There are benefits to face-to-face. Many junior developers find it beneficial to work with seniors to learn. Planning meetings can be easier with everyone in a room.
3+ days/week though? This restricts you to hiring within a few miles. Not the best people nearby though, they’ll be working remotely.
Ask yourself why you want this. Unless you have a solid answer, one that benefits your bottom line, focus your attention on the value and flex more.
Unicorns
I get it. You’re not really hunting unicorns. You wrote a wish-list JD. You don’t need it all. But if you make it too long, the candidate you want won’t apply.
I’ve heard of candidates skipping roles having seven skills of eight listed. Seven of twenty and no one you want will click? On the basis of your JD, they wouldn’t think they’d have a chance.

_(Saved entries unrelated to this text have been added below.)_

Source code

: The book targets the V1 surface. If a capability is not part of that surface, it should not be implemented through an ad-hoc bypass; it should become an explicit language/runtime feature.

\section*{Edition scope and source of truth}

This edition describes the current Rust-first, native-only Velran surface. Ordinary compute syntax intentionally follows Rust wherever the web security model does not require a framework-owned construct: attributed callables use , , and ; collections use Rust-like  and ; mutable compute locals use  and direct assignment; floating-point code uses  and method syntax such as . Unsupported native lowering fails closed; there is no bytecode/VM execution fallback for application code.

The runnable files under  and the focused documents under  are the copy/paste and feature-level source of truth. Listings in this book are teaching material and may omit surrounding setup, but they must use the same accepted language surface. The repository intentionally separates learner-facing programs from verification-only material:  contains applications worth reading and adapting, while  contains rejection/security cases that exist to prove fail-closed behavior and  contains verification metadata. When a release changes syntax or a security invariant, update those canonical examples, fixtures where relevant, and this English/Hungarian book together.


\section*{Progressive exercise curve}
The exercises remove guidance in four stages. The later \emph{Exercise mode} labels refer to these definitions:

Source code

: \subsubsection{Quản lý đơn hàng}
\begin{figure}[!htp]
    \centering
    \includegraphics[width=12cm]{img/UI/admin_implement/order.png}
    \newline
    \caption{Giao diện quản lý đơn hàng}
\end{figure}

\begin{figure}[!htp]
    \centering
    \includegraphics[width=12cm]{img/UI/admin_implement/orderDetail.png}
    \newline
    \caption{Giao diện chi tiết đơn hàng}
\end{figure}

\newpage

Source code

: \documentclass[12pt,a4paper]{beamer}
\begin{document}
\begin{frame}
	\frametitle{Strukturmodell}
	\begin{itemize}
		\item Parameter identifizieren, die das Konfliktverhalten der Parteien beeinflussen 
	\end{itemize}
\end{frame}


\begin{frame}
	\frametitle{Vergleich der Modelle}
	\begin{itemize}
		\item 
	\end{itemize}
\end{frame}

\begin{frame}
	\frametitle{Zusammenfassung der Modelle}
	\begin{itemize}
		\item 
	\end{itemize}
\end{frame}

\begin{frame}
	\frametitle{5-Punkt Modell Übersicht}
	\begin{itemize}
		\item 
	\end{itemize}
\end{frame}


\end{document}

Equally, too many responsibilities will deter applications. An eighteen-month journey to burnout, thanks I’ll pass.
Here’s a recent example. A JD on LinkedIn the day before writing this had the following “What you’ll be doing”
-?????????Technical Lead
-?????????Team Lead
-?????????Product Owner
-?????????DevOps Lead
-?????????Technical Expert
That’s at least three jobs. If you need to deliver each, hope you don’t need sleep.
Be realistic. Think, if your current employee resigns because of workload, don’t just parrot out what they’d been doing. After all that’s why they’re leaving.
Salary
Most techies I’ve known are not driven first by money. However, they don’t want to be taken advantage of.
Salary ranges for the technical jobs are readily available. It doesn’t take long to check salaries on jobs boards. Offering below market rates is a recipe for disaster.
An email arrived today for a leadership role, 2 days/week in office. Reading the description it’s a fairly standard Development Manager position… until the salary line. They’re offering £45K… in 2023 - quick search on LinkedIn, first 4 roles (that stated salary, more later) in £70K - £90K range.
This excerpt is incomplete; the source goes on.